The CVSS score varies depending on the exposure of the portal. When the Authentication Portal is accessible from the internet or any untrusted network, the score is 9.3 (Critical). When access is restricted to trusted internal IP addresses per Palo Alto's best practice guidelines, the score drops to 8.7. Prisma Access, Cloud NGFW, and Panorama appliances are not affected.
This vulnerability is currently unpatched. Palo Alto Networks is developing hotfixes with an estimated first release around May 13, 2026 and a second round around May 28. Organizations with exposed Authentication Portals should implement the workarounds described below immediately. For customers running PAN-OS 11.1 and above, Palo Alto has released an emergency Threat Prevention Signature to help block exploitation attempts.
Affected Versions
The vulnerability impacts multiple PAN-OS release trains. All versions listed below are vulnerable if the User-ID Authentication Portal is enabled. You can verify your configuration at Device → User Identification → Authentication Portal Settings → Enable Authentication Portal.
| PAN-OS Version | Affected Before | Fix ETA |
|---|---|---|
| PAN-OS 12.1 | < 12.1.4-h5, < 12.1.7 | May 13 / May 28 |
| PAN-OS 11.2 | < 11.2.4-h17, < 11.2.7-h13, < 11.2.10-h6, < 11.2.12 | May 13 / May 28 |
| PAN-OS 11.1 | < 11.1.4-h33, < 11.1.6-h32, < 11.1.7-h6, < 11.1.10-h25, < 11.1.13-h5, < 11.1.15 | May 13 / May 28 |
| PAN-OS 10.2 | < 10.2.7-h34, < 10.2.10-h36, < 10.2.13-h21, < 10.2.16-h7, < 10.2.18-h6 | May 13 / May 28 |
Recommendations
- Restrict access to the Authentication Portal immediately. Configure firewall policies to allow access to the User-ID Authentication Portal only from trusted internal IP addresses and zones. Do not leave this portal exposed to the internet or untrusted networks.
- Disable the portal if not required. If your organization does not actively use the User-ID Authentication Portal, disable it entirely via Device → User Identification → Authentication Portal Settings → Disable Authentication Portal.
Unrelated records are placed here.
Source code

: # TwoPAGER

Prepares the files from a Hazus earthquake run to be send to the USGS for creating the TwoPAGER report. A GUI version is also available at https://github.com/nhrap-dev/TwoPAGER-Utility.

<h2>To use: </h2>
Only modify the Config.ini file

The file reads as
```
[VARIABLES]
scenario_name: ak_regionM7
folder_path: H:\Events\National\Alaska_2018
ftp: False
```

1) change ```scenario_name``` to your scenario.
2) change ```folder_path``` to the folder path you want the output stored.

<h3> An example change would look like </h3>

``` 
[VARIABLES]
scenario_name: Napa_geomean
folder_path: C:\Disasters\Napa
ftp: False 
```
- Apply Threat Prevention Signatures. For firewalls running PAN-OS 11.1 and above with an active Threat Prevention subscription, apply the emergency signature released by Palo Alto Networks to block known exploitation patterns.
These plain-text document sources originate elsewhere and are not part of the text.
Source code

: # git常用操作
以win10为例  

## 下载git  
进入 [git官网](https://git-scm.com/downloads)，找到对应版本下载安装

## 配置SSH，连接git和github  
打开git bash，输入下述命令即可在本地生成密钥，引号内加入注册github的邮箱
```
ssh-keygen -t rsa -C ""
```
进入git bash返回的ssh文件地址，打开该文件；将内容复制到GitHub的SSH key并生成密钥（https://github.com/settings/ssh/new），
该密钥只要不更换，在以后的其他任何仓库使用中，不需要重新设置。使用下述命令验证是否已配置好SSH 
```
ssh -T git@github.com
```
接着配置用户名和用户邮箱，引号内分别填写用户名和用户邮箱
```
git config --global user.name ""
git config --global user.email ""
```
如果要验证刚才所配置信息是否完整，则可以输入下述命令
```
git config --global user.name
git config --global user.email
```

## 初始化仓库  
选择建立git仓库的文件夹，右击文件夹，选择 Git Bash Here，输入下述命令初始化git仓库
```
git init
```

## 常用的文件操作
- Monitor for indicators of compromise. Review firewall logs for unusual access patterns to the Authentication Portal, unexpected process executions, and connections to unknown external infrastructure. A compromised firewall running as root gives an attacker full visibility into network traffic.
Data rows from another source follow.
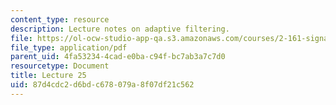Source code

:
 ```yaml
---
content_type: resource
description: Lecture notes on adaptive filtering.
file: https://ol-ocw-studio-app-qa.s3.amazonaws.com/courses/2-161-signal-processing-continuous-and-discrete-fall-2008/87d4cdc2d6bdc678079a8f07df21c562_lecture_25.pdf
file_type: application/pdf
parent_uid: 4fa53234-4cad-e0ba-c94f-bc7ab3a7c7d0
resourcetype: Document
title: Lecture 25
uid: 87d4cdc2-d6bd-c678-079a-8f07df21c562
---
```

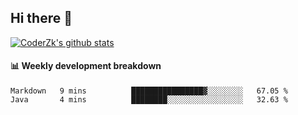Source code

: ## Hi there 👋

[![CoderZk's github stats](https://github-readme-stats.vercel.app/api?username=zhoukuo123&show_icons=true&count_private=true)](https://github.com/anuraghazra/github-readme-stats)

#### :bar_chart: Weekly development breakdown

<!--START_SECTION:waka-->
```text
Markdown   9 mins          ████████████████▓░░░░░░░░   67.05 % 
Java       4 mins          ████████░░░░░░░░░░░░░░░░░   32.63 % 
```
<!--END_SECTION:waka-->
- Apply patches as soon as they are available. The first round of hotfixes is expected around May 13, 2026. Subscribe to the Palo Alto Networks security advisory RSS feed to receive notifications when patches are published.
Context
Palo Alto Networks firewalls are among the most widely deployed perimeter security devices in enterprise environments. The combination of pre-authentication access, root-level code execution, and automatable exploitation makes CVE-2026-0300 an exceptionally dangerous vulnerability. As SOCRadar noted in its analysis, this vulnerability has the profile that advanced persistent threat groups and ransomware operators actively seek: a network edge device with pre-auth RCE that provides full visibility into traffic flows and lateral movement capability.
This is not the first time Palo Alto Networks has faced critical exploitation of its firewall products. The Tenable vulnerability database rates CVE-2026-0300 at a base score of 10.0, the maximum possible. The CISA Known Exploited Vulnerabilities catalog currently includes 13 Palo Alto product vulnerabilities, though CVE-2026-0300 has not yet been added. Organizations that fail to implement workarounds before patches become available should expect a surge in exploitation attempts as awareness of the vulnerability spreads.